Lynn Pasquerella, president of the American Association of Colleges and Universities and the former president of Mount Holyoke College, said the hearing showed how college presidents find themselves stuck in the middle, sometimes playing referee, while balancing free speech and public safety.

“Even before the hearings, there was always a balancing act between a president's obligation to support academic freedom, the free exchange of ideas, the unfettered pursuit of the truth, which sometimes allows for unwelcome hate speech,” she said, “and has to be weighed against their duty to ensure that everyone has equal access to a learning environment where they can thrive.”

Pasquerella added that the congressional hearings weren’t a farce — they were part of “a broader, orchestrated effort to discredit diversity, equity and inclusion and to dismantle higher education over a perceived anti-conservative bias.”

The presidents who testified did what they were instructed to do by lawyers, she said, but missed the mark and became symbols of a system of higher education that is viewed as elitist and out of touch.

“This has been a part of a playbook that has positioned colleges and universities as bastions of liberal progressivism that are brainwashing the next generation of snowflakes,” she said.
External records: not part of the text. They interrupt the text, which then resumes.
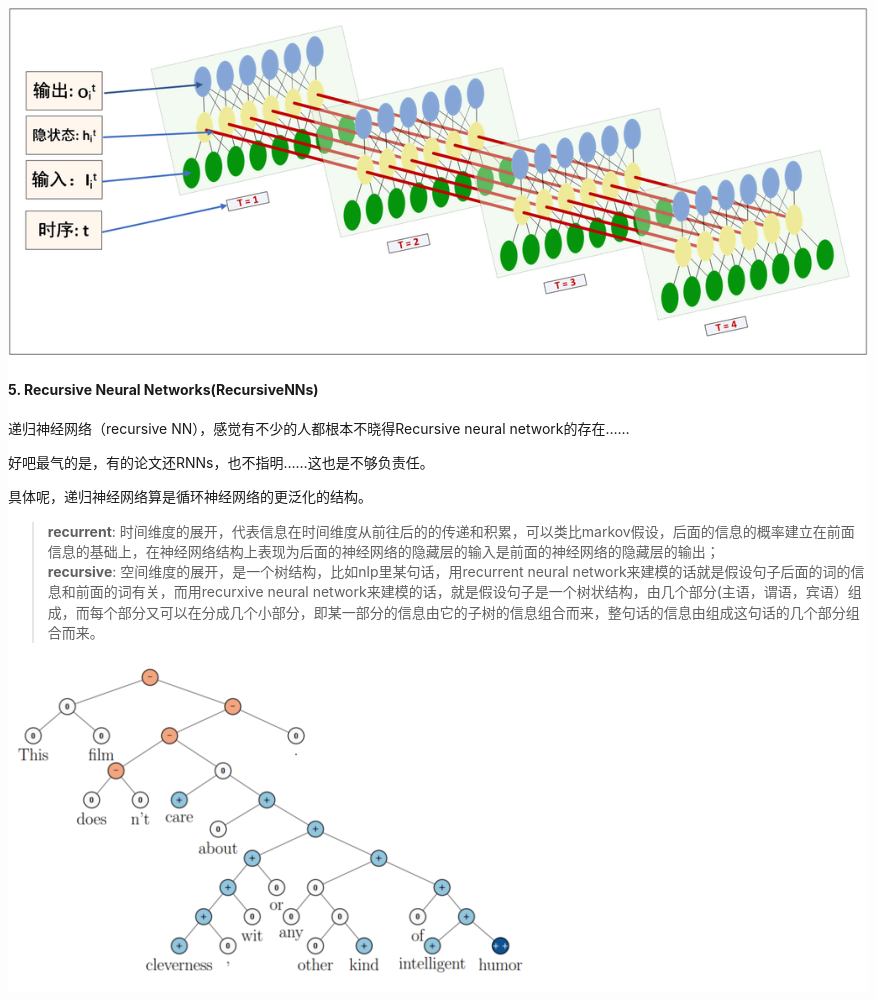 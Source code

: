 ![MLP](assets/6.png)  



####  5. Recursive Neural Networks(**RecursiveNNs**) 

递归神经网络（recursive NN），感觉有不少的人都根本不晓得Recursive neural network的存在……

好吧最气的是，有的论文还RNNs，也不指明……这也是不够负责任。

具体呢，递归神经网络算是循环神经网络的更泛化的结构。
> **recurrent**: 时间维度的展开，代表信息在时间维度从前往后的的传递和积累，可以类比markov假设，后面的信息的概率建立在前面信息的基础上，在神经网络结构上表现为后面的神经网络的隐藏层的输入是前面的神经网络的隐藏层的输出；  
> **recursive**: 空间维度的展开，是一个树结构，比如nlp里某句话，用recurrent neural network来建模的话就是假设句子后面的词的信息和前面的词有关，而用recurxive neural network来建模的话，就是假设句子是一个树状结构，由几个部分(主语，谓语，宾语）组成，而每个部分又可以在分成几个小部分，即某一部分的信息由它的子树的信息组合而来，整句话的信息由组成这句话的几个部分组合而来。

![一层](assets/7.png)  
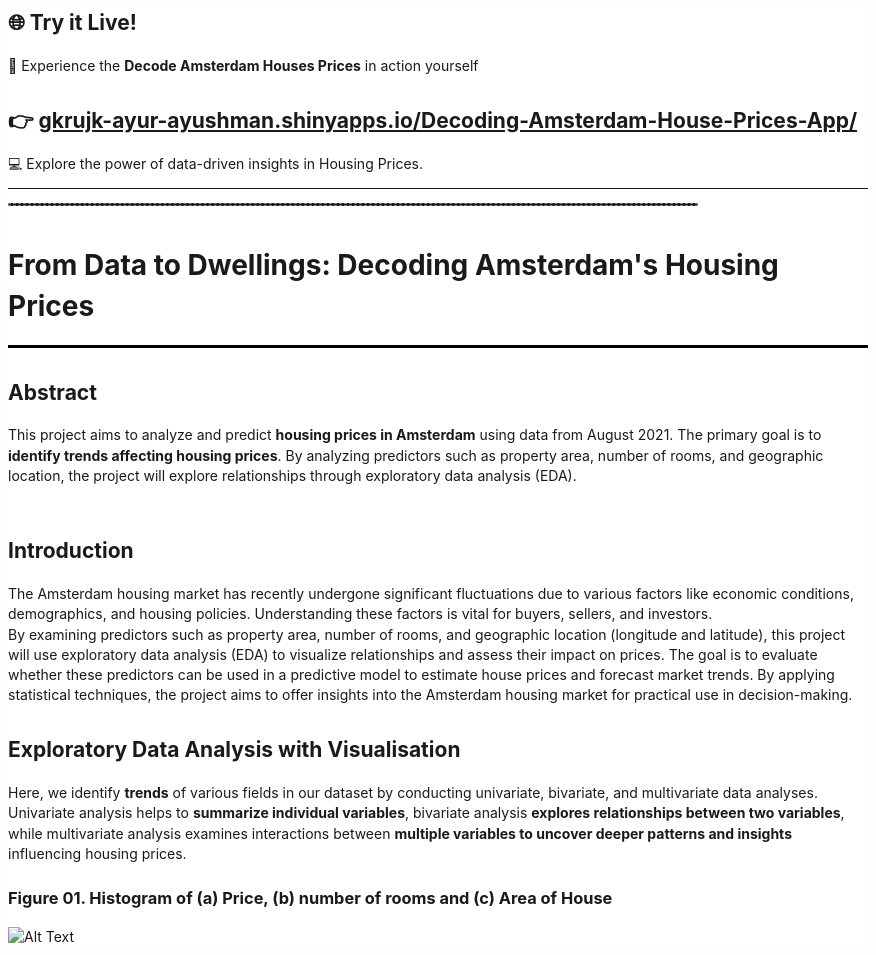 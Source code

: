 
## 🌐 **Try it Live!**

🚀 Experience the **Decode Amsterdam Houses Prices** in action yourself  
## 👉 <a href="https://gkrujk-ayur-ayushman.shinyapps.io/Decoding-Amsterdam-House-Prices-App/" target="_blank">gkrujk-ayur-ayushman.shinyapps.io/Decoding-Amsterdam-House-Prices-App/</a>

💻 Explore the power of data-driven insights in Housing Prices.

 

---
<hr style="border: 1px dashed grey; width: 80%;"/>

# From Data to Dwellings: Decoding Amsterdam's Housing Prices 
<hr style="border: 0; height: 3px; background-color: black;">

## Abstract
This project aims to analyze and predict **housing prices in Amsterdam** using data from August 2021. The primary goal is to **identify trends affecting housing prices**. By analyzing predictors such as property area, number of rooms, and geographic location, the project will explore relationships through exploratory data analysis (EDA).
<br>
<br>

## Introduction
The Amsterdam housing market has recently undergone significant fluctuations due to various factors like economic conditions, demographics, and housing policies. Understanding these factors is vital for buyers, sellers, and investors.<br>
By examining predictors such as property area, number of rooms, and geographic location (longitude and latitude), this project will use exploratory data analysis (EDA) to visualize relationships and assess their impact on prices. The goal is to evaluate whether these predictors can be used in a predictive model to estimate house prices and forecast market trends. By applying statistical techniques, the project aims to offer insights into the Amsterdam housing market for practical use in decision-making.


## Exploratory Data Analysis with Visualisation

Here, we identify **trends** of various fields in our dataset by conducting univariate, bivariate, and multivariate data analyses. Univariate analysis helps to **summarize individual variables**, bivariate analysis **explores relationships between two variables**, while multivariate analysis examines interactions between **multiple variables to uncover deeper patterns and insights** influencing housing prices.


### Figure 01. Histogram of (a) Price, (b) number of rooms and (c) Area of House
<img src="resource/01.png" alt="Alt Text" width="1000"/>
Looking forward, Pasquerella said she wouldn't predict whether Claudine Gay would outlast the controversy. And she said she worries about the lasting effect on higher education in the United States, noting that the hearings were political theater, but "theater that we need to take very seriously.”

Rabbi David Wolpe agreed that the hearing was performative. He said if colleges want to restore people’s faith in their institutions of higher learning, it’s up to the college presidents to lead the way.

"I think that the hearings did confirm what people feared about these places, which is that they are ideological factories that have fences around them and it's really hard sometimes to get people to break the mold or to speak bluntly and clearly,” he said.

Clear thinking, he said, is what campuses need right now.

Updated: December 12, 2023
This story was updated to include the statement from the Harvard Corporation in support of President Gay.